Task details
In the data, find each line where the word "other" appears and list that line.

= Beginning of Section =

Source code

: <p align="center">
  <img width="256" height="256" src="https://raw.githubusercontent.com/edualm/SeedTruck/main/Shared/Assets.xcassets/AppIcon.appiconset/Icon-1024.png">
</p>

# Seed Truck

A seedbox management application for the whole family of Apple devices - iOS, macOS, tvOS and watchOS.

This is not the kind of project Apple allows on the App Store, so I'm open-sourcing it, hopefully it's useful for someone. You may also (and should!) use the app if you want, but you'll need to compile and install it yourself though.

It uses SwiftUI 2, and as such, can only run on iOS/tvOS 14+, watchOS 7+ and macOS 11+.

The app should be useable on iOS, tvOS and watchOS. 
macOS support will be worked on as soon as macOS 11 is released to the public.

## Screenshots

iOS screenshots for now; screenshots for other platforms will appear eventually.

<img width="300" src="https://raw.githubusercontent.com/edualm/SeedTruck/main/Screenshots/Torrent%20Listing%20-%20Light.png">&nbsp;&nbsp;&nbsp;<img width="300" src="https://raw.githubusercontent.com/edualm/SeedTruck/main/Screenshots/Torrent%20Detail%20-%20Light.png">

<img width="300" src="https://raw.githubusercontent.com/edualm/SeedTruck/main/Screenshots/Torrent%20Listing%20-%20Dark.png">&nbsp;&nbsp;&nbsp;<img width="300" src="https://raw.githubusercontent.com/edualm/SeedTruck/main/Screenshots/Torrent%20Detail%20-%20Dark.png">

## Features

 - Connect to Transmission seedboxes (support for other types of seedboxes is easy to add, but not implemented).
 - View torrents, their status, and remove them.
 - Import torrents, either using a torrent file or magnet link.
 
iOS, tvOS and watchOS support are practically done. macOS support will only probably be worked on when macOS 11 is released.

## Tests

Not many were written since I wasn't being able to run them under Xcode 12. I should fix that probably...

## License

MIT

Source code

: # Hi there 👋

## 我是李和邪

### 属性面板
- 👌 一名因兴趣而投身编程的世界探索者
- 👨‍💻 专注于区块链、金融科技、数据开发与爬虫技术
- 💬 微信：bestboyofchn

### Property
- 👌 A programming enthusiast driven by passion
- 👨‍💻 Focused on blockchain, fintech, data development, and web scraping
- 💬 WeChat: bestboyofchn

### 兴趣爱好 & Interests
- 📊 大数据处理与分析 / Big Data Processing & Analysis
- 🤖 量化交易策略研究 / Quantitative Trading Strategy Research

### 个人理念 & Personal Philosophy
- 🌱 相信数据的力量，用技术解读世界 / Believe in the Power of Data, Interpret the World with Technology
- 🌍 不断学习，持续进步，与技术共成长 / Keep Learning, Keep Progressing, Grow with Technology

= End of Section =

Response area
iOS screenshots for now; screenshots for other platforms will appear eventually.
 - Connect to Transmission seedboxes (support for other types of seedboxes is easy to add, but not implemented).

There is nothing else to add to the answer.